While the Circassian activists have repeatedly been disappointed by the Russian reaction to their aspirations, they see Georgia as a neighboring exemplary state. The Circassian turn to Georgia is especially stunning given that many Circassians fought against Georgia in the Georgian-Abkhaz war of 1992–1993. In 2011, the Georgian parliament officially recognized the Circassian “genocide” by the Russian Empire, and Circassian activists started seeing Georgia as an ally rather than a foe. The transition did not go unnoticed in Sukhumi, where the Abkhaz authorities discerned a threat to their narrative on the Georgian-Abkhaz conflict.

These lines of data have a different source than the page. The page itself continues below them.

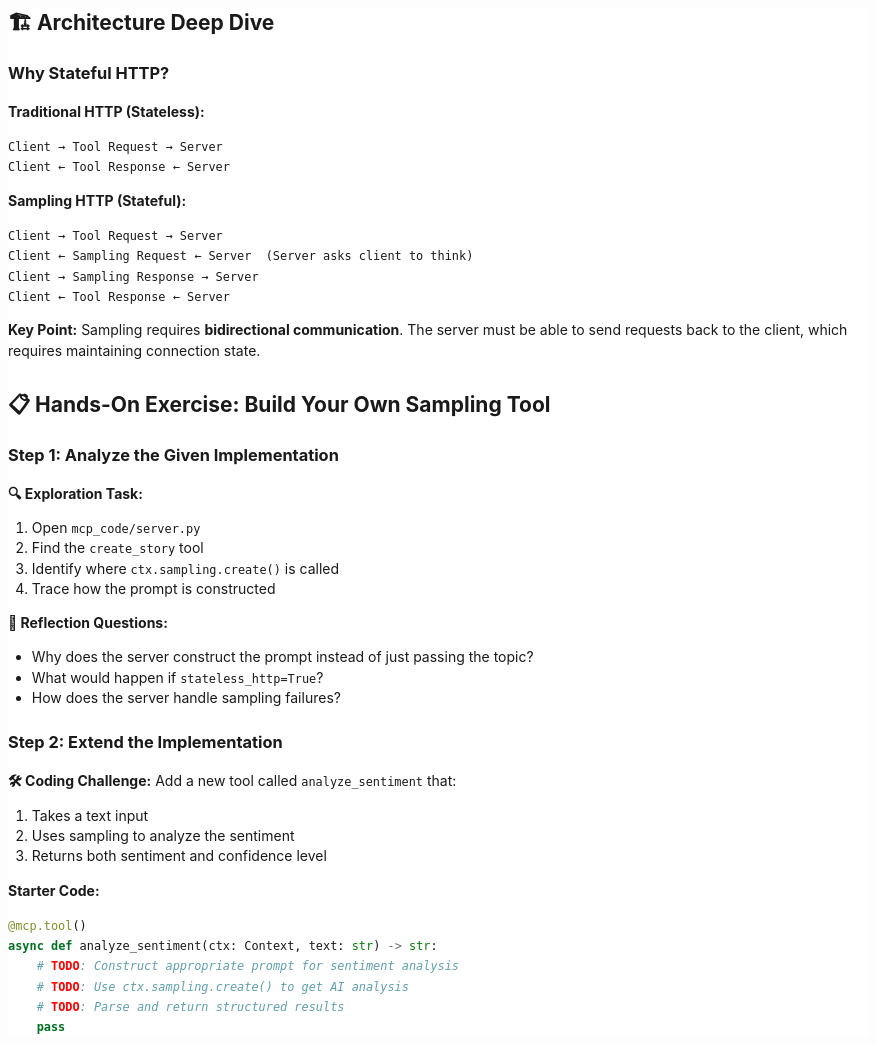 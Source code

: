 ## 🏗️ Architecture Deep Dive

### Why Stateful HTTP?

**Traditional HTTP (Stateless):**
```
Client → Tool Request → Server
Client ← Tool Response ← Server
```

**Sampling HTTP (Stateful):**
```
Client → Tool Request → Server
Client ← Sampling Request ← Server  (Server asks client to think)
Client → Sampling Response → Server
Client ← Tool Response ← Server
```

**Key Point:** Sampling requires **bidirectional communication**. The server must be able to send requests back to the client, which requires maintaining connection state.

## 📋 Hands-On Exercise: Build Your Own Sampling Tool

### Step 1: Analyze the Given Implementation

**🔍 Exploration Task:**
1. Open `mcp_code/server.py`
2. Find the `create_story` tool
3. Identify where `ctx.sampling.create()` is called
4. Trace how the prompt is constructed

**💭 Reflection Questions:**
- Why does the server construct the prompt instead of just passing the topic?
- What would happen if `stateless_http=True`?
- How does the server handle sampling failures?

### Step 2: Extend the Implementation

**🛠️ Coding Challenge:**
Add a new tool called `analyze_sentiment` that:
1. Takes a text input
2. Uses sampling to analyze the sentiment
3. Returns both sentiment and confidence level

**Starter Code:**
```python
@mcp.tool()
async def analyze_sentiment(ctx: Context, text: str) -> str:
    # TODO: Construct appropriate prompt for sentiment analysis
    # TODO: Use ctx.sampling.create() to get AI analysis
    # TODO: Parse and return structured results
    pass
```
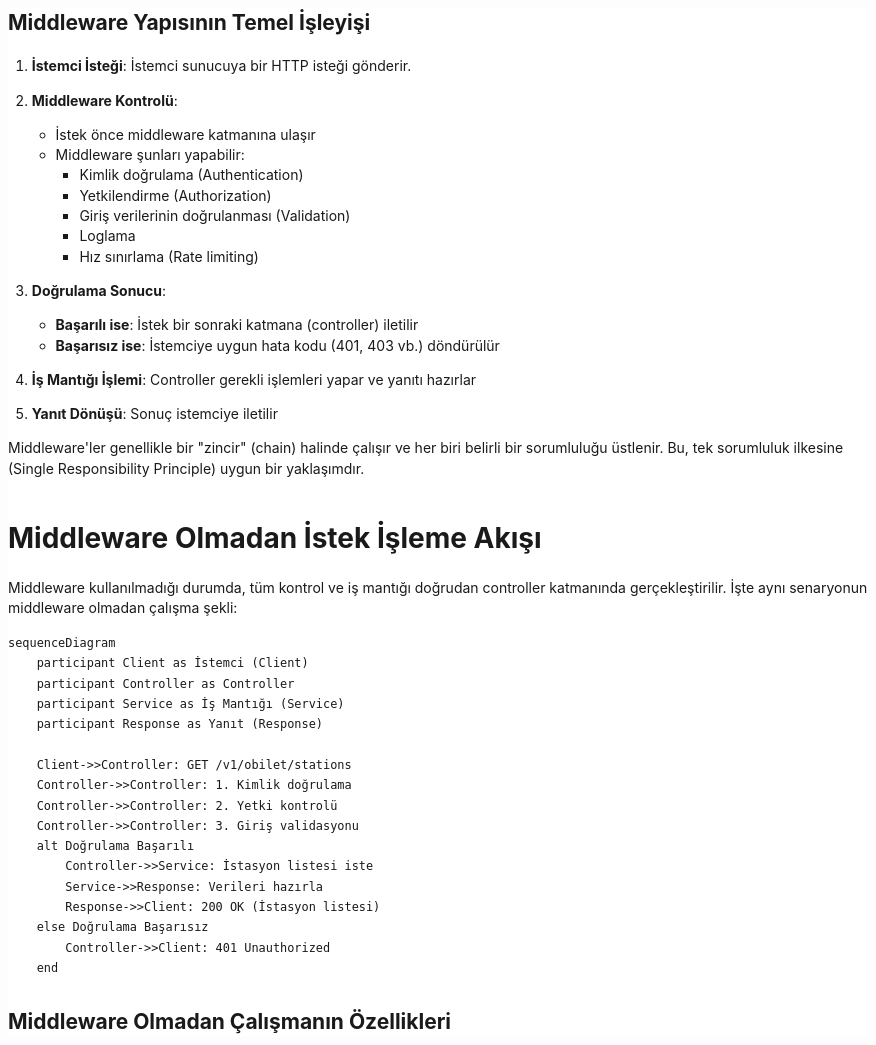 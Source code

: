 
## Middleware Yapısının Temel İşleyişi

1. **İstemci İsteği**: İstemci sunucuya bir HTTP isteği gönderir.

2. **Middleware Kontrolü**:

   - İstek önce middleware katmanına ulaşır
   - Middleware şunları yapabilir:
     - Kimlik doğrulama (Authentication)
     - Yetkilendirme (Authorization)
     - Giriş verilerinin doğrulanması (Validation)
     - Loglama
     - Hız sınırlama (Rate limiting)

3. **Doğrulama Sonucu**:

   - **Başarılı ise**: İstek bir sonraki katmana (controller) iletilir
   - **Başarısız ise**: İstemciye uygun hata kodu (401, 403 vb.) döndürülür

4. **İş Mantığı İşlemi**: Controller gerekli işlemleri yapar ve yanıtı hazırlar

5. **Yanıt Dönüşü**: Sonuç istemciye iletilir

Middleware'ler genellikle bir "zincir" (chain) halinde çalışır ve her biri belirli bir sorumluluğu üstlenir. Bu, tek sorumluluk ilkesine (Single Responsibility Principle) uygun bir yaklaşımdır.

# Middleware Olmadan İstek İşleme Akışı

Middleware kullanılmadığı durumda, tüm kontrol ve iş mantığı doğrudan controller katmanında gerçekleştirilir. İşte aynı senaryonun middleware olmadan çalışma şekli:

```mermaid
sequenceDiagram
    participant Client as İstemci (Client)
    participant Controller as Controller
    participant Service as İş Mantığı (Service)
    participant Response as Yanıt (Response)

    Client->>Controller: GET /v1/obilet/stations
    Controller->>Controller: 1. Kimlik doğrulama
    Controller->>Controller: 2. Yetki kontrolü
    Controller->>Controller: 3. Giriş validasyonu
    alt Doğrulama Başarılı
        Controller->>Service: İstasyon listesi iste
        Service->>Response: Verileri hazırla
        Response->>Client: 200 OK (İstasyon listesi)
    else Doğrulama Başarısız
        Controller->>Client: 401 Unauthorized
    end
```

## Middleware Olmadan Çalışmanın Özellikleri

Ibgragim Yaganov, one of the most active Circassian figures and a veteran of the Georgian-Abkhaz war, visited Tbilisi on several occasions, each time giving a glowing assessment of the Georgian evolution into a modern state and a champion of the rights of all Caucasians. Following highly critical remarks from the Abkhaz authorities on his conciliatory and positive statements about Georgia, Yaganov visited Abkhazia in June 2013. The Circassian activist admitted that he “lost the feeling of being a victor” in the Georgian-Abkhaz war because, in comparison to Georgia, the de-facto Abkhaz state does not seem to have prospects for becoming an independent country. “The prospects that I have not seen in Abkhazia, I see in Georgia,” he said in an interview with the Circassian informational agency, Adyge Khekum I Mak. “This Georgia is very different. I do not want to fight with such a Georgia. I want to have friendly relations with them. This is my right as a free individual” (https://hekupsa.com/mnenie/blogi/936-cherkesy-adygi-cherkesskij-vopros-genotsid-cherkesov-cherkesskie-lidery-velikaya-cherkesiya-cherkesskaya-diaspora-adyge-khabze-adygag-e).
As the 2014 Winter Olympics in Sochi are quickly approaching, the stakes in the “Circassian Question” continue to rise. By ignoring the Circassians, Moscow loses the last vestiges of Circassian support, while Georgia benefits from Russia’s inflexible position. Circassians are fully aware of the window of opportunity that the Olympics in Sochi provides to them, so it is likely that Circassian activists in the North Caucasus and worldwide will take up a higher profile in the run-up to the games. Moreover, the efforts of the Russian government to restrict Circassian immigration to the North Caucasus may result in the increased spread of separatist ideas among residents of the region. If Moscow does not allow the repatriation of ethnic Circassians from war-torn Syria, the Circassians may well start thinking that they should have a state of their own to decide such urgent matters for the benefit of their nation.